После того, что нам уже известно о структуре текста, о том, что отсутствие выраженности того или иного элемента в знаках данного уровня еще не обязательно означает перерыв в тексте (для решения данного вопроса необходимо установить, что соответствует этому участку в структурах других уровней), делается ясно, что понятие текста не абсолютно. Оно соотнесено с целым рядом других сопутствующих историко-культурных и психологических структур.
Мы можем рассматривать в качестве текста отдельное стихотворение из поэтического цикла. Тогда отношение его к циклу будет внетекстовым. Это отношение текста к внешним структурам. Однако единство организации цикла позволяет нам рассматривать на определенном уровне и его в качестве текста. Равным образом мы можем представить себе подход, при котором в качестве текста будут восприниматься все произведения данного автора за какой-либо четко выделенный отрезок времени («Болдинское творчество Пушкина», «Статьи Белинского в „Современнике"», «Крымские сонеты Мицкевича», «Голубой и розовый Пикассо»), произведения определенного, улавливаемого нами единства (стилевого, тематического и т. п.). Возможны, наконец, тексты типа: «Творчество Шекспира», «Художественное наследие Древней Греции», «Английская литература» и, как предельное обобщение, «Искусство человечества». Против утверждения о том, что любое из названных понятий может быть рассмотрено как текст, по сути, никакого строгого возражения выдвинуть невозможно.
|
|
Можно было бы привести много примеров, когда, созданные как отдельные произведения, тексты в дальнейшем функционировали как части более обширного текста того же автора, других авторов или анонимного. В фольклоре это происходит постоянно. Главы «Героя нашего времени» первоначально не только создавались, но и печатались как отдельные повести, однако потом превратились (в первом отдельном издании) даже не в цикл повестей, а в роман. Главы «Евгения Онегина» или «Василия Теркина» для современников, читавших их в отдельных публикациях (они выходили порой с большими хронологическими перерывами), обладали, конечно, большей самостоятельностью, чем для последующих читателей, держащих в руках единую книгу с общим заглавием и сквозной нумерацией глав и страниц. В этом смысле публикация романа в журналах или даже газетах определенными текстовыми порциями с пометкой «продолжение следует», конечно, порождает особое чувство текста. Вряд ли можно спорить, что в этом случае возможно двойное соотнесение текста: глава романа – часть романа и глава романа – часть структурного и идейного единства книжки журнала. Но если оба эти представления возможны, то все же нельзя не признать, что под текстом здесь будут разуметься различные вещи.
|
|
Но не менее известны случаи, когда часть текста функционирует как самостоятельная, вполне автономная художественная единица. Укажем хотя бы на пример «Манон Леско». Ю. Н. Тынянов вычленил из огромной и трудночитаемой поэмы Кюхельбекера «Давид» и опубликовал в качестве отдельного стихотворения «Плач Давида по Ионафану» и тем самым создал замечательное произведение, один из лучших памятников русской политической лирики первой половины XIX в., прекратить самостоятельное существование которого, «запихав» его обратно в поэму, уже невозможно.
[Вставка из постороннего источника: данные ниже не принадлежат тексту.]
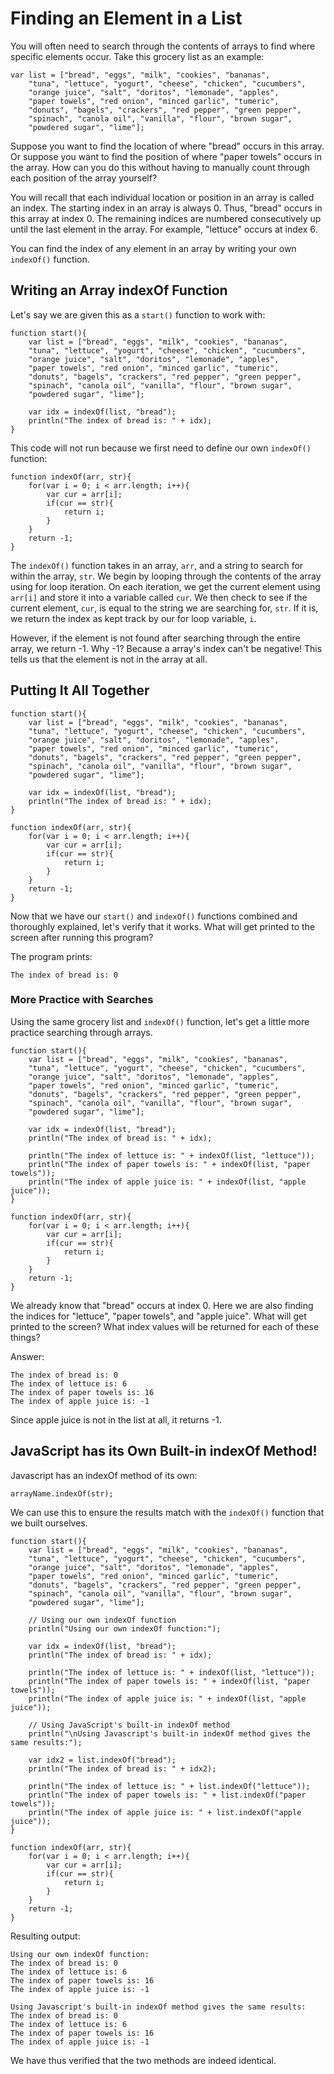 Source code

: # Finding an Element in a List

You will often need to search through the contents of arrays to find where specific elements occur. Take this grocery list as an example:

```
var list = ["bread", "eggs", "milk", "cookies", "bananas", 
	"tuna", "lettuce", "yogurt", "cheese", "chicken", "cucumbers", 
	"orange juice", "salt", "doritos", "lemonade", "apples", 
	"paper towels", "red onion", "minced garlic", "tumeric", 
	"donuts", "bagels", "crackers", "red pepper", "green pepper",
	"spinach", "canola oil", "vanilla", "flour", "brown sugar", 
	"powdered sugar", "lime"];
```

Suppose you want to find the location of where "bread" occurs in this array. Or suppose you want to find the position of where "paper towels" occurs in the array. How can you do this without having to manually count through each position of the array yourself?

You will recall that each individual location or position in an array is called an index. The starting index in an array is always 0. Thus, "bread" occurs in this array at index 0. The remaining indices are numbered consecutively up until the last element in the array. For example, "lettuce" occurs at index 6.

You can find the index of any element in an array by writing your own `indexOf()` function.

## Writing an Array indexOf Function

Let's say we are given this as a `start()` function to work with:

```
function start(){
	var list = ["bread", "eggs", "milk", "cookies", "bananas", 
	"tuna", "lettuce", "yogurt", "cheese", "chicken", "cucumbers", 
	"orange juice", "salt", "doritos", "lemonade", "apples", 
	"paper towels", "red onion", "minced garlic", "tumeric", 
	"donuts", "bagels", "crackers", "red pepper", "green pepper",
	"spinach", "canola oil", "vanilla", "flour", "brown sugar", 
	"powdered sugar", "lime"];
	
	var idx = indexOf(list, "bread");
	println("The index of bread is: " + idx);
}
```

This code will not run because we first need to define our own  `indexOf()` function:

```
function indexOf(arr, str){
	for(var i = 0; i < arr.length; i++){
		var cur = arr[i];
		if(cur == str){
			return i;
		}
	}
	return -1;
}
```

The `indexOf()` function takes in an array, `arr`, and a string to search for within the array, `str`. We begin by looping through the contents of the array using for loop iteration. On each iteration, we get the current element using `arr[i]` and store it into a variable called `cur`. We then check to see if the current element, `cur`, is equal to the string we are searching for, `str`. If it is, we return the index as kept track by our for loop variable, `i`. 

However, if the element is not found after searching through the entire array, we return -1. Why -1? Because a array's index can't be negative! This tells us that the element is not in the array at all.

## Putting It All Together

```
function start(){
	var list = ["bread", "eggs", "milk", "cookies", "bananas", 
	"tuna", "lettuce", "yogurt", "cheese", "chicken", "cucumbers", 
	"orange juice", "salt", "doritos", "lemonade", "apples", 
	"paper towels", "red onion", "minced garlic", "tumeric", 
	"donuts", "bagels", "crackers", "red pepper", "green pepper",
	"spinach", "canola oil", "vanilla", "flour", "brown sugar", 
	"powdered sugar", "lime"];
	
	var idx = indexOf(list, "bread");
	println("The index of bread is: " + idx);
}

function indexOf(arr, str){
	for(var i = 0; i < arr.length; i++){
		var cur = arr[i];
		if(cur == str){
			return i;
		}
	}
	return -1;
}
```

Now that we have our `start()` and `indexOf()` functions combined and thoroughly explained, let's verify that it works. What will get printed to the screen after running this program?

The program prints:

`The index of bread is: 0`

### More Practice with Searches

Using the same grocery list and `indexOf()` function, let's get a little more practice searching through arrays.

```
function start(){
	var list = ["bread", "eggs", "milk", "cookies", "bananas", 
	"tuna", "lettuce", "yogurt", "cheese", "chicken", "cucumbers", 
	"orange juice", "salt", "doritos", "lemonade", "apples", 
	"paper towels", "red onion", "minced garlic", "tumeric", 
	"donuts", "bagels", "crackers", "red pepper", "green pepper",
	"spinach", "canola oil", "vanilla", "flour", "brown sugar", 
	"powdered sugar", "lime"];
	
	var idx = indexOf(list, "bread");
	println("The index of bread is: " + idx);
	
	println("The index of lettuce is: " + indexOf(list, "lettuce"));
	println("The index of paper towels is: " + indexOf(list, "paper towels"));
	println("The index of apple juice is: " + indexOf(list, "apple juice"));
}

function indexOf(arr, str){
	for(var i = 0; i < arr.length; i++){
		var cur = arr[i];
		if(cur == str){
			return i;
		}
	}
	return -1;
}
```

We already know that "bread" occurs at index 0. Here we are also finding the indices for "lettuce", "paper towels", and "apple juice". What will get printed to the screen? What index values will be returned for each of these things?

Answer:

```
The index of bread is: 0
The index of lettuce is: 6
The index of paper towels is: 16
The index of apple juice is: -1
```

Since apple juice is not in the list at all, it returns -1.

## JavaScript has its Own Built-in indexOf Method!

Javascript has an indexOf method of its own:

`arrayName.indexOf(str);`

We can use this to ensure the results match with the `indexOf()` function that we built ourselves.

```
function start(){
	var list = ["bread", "eggs", "milk", "cookies", "bananas", 
	"tuna", "lettuce", "yogurt", "cheese", "chicken", "cucumbers", 
	"orange juice", "salt", "doritos", "lemonade", "apples", 
	"paper towels", "red onion", "minced garlic", "tumeric", 
	"donuts", "bagels", "crackers", "red pepper", "green pepper",
	"spinach", "canola oil", "vanilla", "flour", "brown sugar", 
	"powdered sugar", "lime"];
	
	// Using our own indexOf function
	println("Using our own indexOf function:");
	
	var idx = indexOf(list, "bread");
	println("The index of bread is: " + idx);
	
	println("The index of lettuce is: " + indexOf(list, "lettuce"));
	println("The index of paper towels is: " + indexOf(list, "paper towels"));
	println("The index of apple juice is: " + indexOf(list, "apple juice"));
	
	// Using JavaScript's built-in indexOf method
	println("\nUsing Javascript's built-in indexOf method gives the same results:");
	
	var idx2 = list.indexOf("bread");
	println("The index of bread is: " + idx2);
	
	println("The index of lettuce is: " + list.indexOf("lettuce"));
	println("The index of paper towels is: " + list.indexOf("paper towels"));
	println("The index of apple juice is: " + list.indexOf("apple juice"));
}

function indexOf(arr, str){
	for(var i = 0; i < arr.length; i++){
		var cur = arr[i];
		if(cur == str){
			return i;
		}
	}
	return -1;
}
```

Resulting output:
```
Using our own indexOf function:
The index of bread is: 0
The index of lettuce is: 6
The index of paper towels is: 16
The index of apple juice is: -1

Using Javascript's built-in indexOf method gives the same results:
The index of bread is: 0
The index of lettuce is: 6
The index of paper towels is: 16
The index of apple juice is: -1
```

We have thus verified that the two methods are indeed identical.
Однако спор: «текст или часть текста» – совсем не схоластический спор о словах. Недоумение, которое возникло у современников: «Остров Борнгольм» Карамзина – повесть или часть повести? – определялось разницей идейно-эстетических позиций и само по себе означало различное понимание смысла и характера произведения. Вряд ли можно считать праздным вопросом такой: первый том «Мертвых душ» – произведение или часть произведения? Для Белинского чрезвычайно существенным было, чтобы публика восприняла его как отдельный, законченный текст, но для Гоголя произведение в этом случае страшно обеднялось.
Когда Николай I выразил пожелание, чтобы А. А. Иванов «дополнил» «Явление Мессии» второй картиной в pendant «Крещение русских в Днепре», он, исходя и из определенных идейных соображений, и из привитого казарменной симметрией убеждения в том, что на стенах должны висеть «парные» украшения, рассматривал картину как часть текста. Но для Иванова этот момент духовного преображения человечества, превращение эллина и иудея, раба и патриция – в братьев был целостным текстом и никаким pendant дополнен быть не мог.
Таким образом, мы подходим к выводу: необходимо учитывать возможную разницу между тем, что автор понимает под текстом, что воспринимает его аудитория в качестве первичной художественной целостности и, наконец, точкой зрения исследователя, воспринимающего текст как некую полезную абстракцию художественного единства.